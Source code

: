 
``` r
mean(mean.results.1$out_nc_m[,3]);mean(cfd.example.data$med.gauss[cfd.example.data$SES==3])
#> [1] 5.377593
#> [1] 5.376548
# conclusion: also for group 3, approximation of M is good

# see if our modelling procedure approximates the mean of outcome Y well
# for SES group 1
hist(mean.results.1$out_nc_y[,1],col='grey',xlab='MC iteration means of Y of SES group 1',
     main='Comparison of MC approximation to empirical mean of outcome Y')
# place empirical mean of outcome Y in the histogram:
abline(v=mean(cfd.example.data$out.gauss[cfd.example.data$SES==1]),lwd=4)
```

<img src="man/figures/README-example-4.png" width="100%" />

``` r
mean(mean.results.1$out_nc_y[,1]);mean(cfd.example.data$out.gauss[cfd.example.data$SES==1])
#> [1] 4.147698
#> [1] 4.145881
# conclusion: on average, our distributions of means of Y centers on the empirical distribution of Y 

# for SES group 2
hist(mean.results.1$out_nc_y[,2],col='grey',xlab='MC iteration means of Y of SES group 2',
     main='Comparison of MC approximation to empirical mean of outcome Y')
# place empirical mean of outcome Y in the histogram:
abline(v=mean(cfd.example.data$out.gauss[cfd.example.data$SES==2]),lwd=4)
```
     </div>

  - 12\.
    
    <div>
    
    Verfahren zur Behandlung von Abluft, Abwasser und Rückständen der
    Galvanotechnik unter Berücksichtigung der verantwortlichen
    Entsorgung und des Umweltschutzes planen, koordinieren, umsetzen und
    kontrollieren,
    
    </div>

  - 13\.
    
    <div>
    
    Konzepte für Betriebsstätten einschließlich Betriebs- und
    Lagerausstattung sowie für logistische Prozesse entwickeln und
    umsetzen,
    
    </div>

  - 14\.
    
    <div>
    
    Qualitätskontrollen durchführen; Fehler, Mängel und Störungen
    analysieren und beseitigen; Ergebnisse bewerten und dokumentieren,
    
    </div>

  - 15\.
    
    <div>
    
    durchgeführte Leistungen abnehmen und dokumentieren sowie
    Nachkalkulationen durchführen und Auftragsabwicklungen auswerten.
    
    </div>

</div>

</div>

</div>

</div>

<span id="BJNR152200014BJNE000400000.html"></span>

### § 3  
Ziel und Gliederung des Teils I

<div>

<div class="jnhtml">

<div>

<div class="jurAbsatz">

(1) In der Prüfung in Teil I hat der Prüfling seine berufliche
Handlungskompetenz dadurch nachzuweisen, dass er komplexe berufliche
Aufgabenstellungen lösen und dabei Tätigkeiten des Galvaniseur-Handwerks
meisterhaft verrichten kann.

■ Try it ■
From the data above, pick out each line containing "sowie" and copy it.

■ Reply ■
    Lagerausstattung sowie für logistische Prozesse entwickeln und
    durchgeführte Leistungen abnehmen und dokumentieren sowie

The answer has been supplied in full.